→ Supplied material
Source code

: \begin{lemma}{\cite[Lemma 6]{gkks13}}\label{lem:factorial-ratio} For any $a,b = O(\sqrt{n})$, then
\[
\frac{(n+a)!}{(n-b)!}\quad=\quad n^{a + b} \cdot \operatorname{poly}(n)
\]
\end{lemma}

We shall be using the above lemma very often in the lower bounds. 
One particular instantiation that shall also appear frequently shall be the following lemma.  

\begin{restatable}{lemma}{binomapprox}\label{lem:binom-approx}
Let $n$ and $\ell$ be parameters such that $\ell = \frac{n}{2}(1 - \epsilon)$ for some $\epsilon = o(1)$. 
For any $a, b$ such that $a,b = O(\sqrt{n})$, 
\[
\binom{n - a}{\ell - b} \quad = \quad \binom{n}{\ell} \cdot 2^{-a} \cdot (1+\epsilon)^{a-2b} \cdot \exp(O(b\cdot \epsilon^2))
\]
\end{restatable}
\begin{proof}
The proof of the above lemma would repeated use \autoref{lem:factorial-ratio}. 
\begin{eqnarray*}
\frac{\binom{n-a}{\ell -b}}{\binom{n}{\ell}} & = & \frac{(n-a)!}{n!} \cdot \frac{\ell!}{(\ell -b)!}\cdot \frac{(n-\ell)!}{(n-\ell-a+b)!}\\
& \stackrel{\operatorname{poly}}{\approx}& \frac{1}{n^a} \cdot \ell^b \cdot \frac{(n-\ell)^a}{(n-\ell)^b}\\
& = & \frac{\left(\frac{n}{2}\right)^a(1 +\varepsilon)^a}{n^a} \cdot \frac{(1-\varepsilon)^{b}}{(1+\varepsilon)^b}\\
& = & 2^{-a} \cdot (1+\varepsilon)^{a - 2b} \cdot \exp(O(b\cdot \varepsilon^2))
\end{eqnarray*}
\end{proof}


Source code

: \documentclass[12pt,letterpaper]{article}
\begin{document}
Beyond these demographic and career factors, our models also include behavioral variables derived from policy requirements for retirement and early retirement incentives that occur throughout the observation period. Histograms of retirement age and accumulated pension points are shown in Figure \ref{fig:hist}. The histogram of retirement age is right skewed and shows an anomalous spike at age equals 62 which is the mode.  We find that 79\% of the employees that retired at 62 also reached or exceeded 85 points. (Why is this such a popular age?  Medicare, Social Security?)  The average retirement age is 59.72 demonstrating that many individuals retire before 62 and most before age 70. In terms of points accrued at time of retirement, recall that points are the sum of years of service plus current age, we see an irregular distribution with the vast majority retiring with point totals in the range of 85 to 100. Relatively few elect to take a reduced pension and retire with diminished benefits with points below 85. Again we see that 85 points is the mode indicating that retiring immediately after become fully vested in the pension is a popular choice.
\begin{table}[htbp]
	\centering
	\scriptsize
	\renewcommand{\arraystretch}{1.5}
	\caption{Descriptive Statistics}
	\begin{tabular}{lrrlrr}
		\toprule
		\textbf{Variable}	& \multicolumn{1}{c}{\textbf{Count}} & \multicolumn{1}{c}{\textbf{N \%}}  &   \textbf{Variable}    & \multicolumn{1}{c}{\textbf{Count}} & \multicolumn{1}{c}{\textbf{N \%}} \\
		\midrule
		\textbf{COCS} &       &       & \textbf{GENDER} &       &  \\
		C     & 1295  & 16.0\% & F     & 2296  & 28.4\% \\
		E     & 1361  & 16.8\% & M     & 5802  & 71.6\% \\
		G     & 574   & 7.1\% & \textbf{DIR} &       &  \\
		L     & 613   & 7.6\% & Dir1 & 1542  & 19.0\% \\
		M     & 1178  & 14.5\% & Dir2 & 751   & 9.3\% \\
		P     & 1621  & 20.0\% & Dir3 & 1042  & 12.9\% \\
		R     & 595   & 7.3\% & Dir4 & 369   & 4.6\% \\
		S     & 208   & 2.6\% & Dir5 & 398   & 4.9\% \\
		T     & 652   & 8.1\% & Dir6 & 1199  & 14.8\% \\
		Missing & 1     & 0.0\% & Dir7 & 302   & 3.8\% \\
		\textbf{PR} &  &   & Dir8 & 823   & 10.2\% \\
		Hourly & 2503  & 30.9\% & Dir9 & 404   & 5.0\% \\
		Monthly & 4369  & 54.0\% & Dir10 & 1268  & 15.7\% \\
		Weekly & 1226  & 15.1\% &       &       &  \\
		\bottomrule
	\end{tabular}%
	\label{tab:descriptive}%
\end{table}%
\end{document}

→ Aim of the exercise
Find each line in the listing above that contains "restatable", and copy that line.

→ Answer to the problem
\begin{restatable}{lemma}{binomapprox}\label{lem:binom-approx}
\end{restatable}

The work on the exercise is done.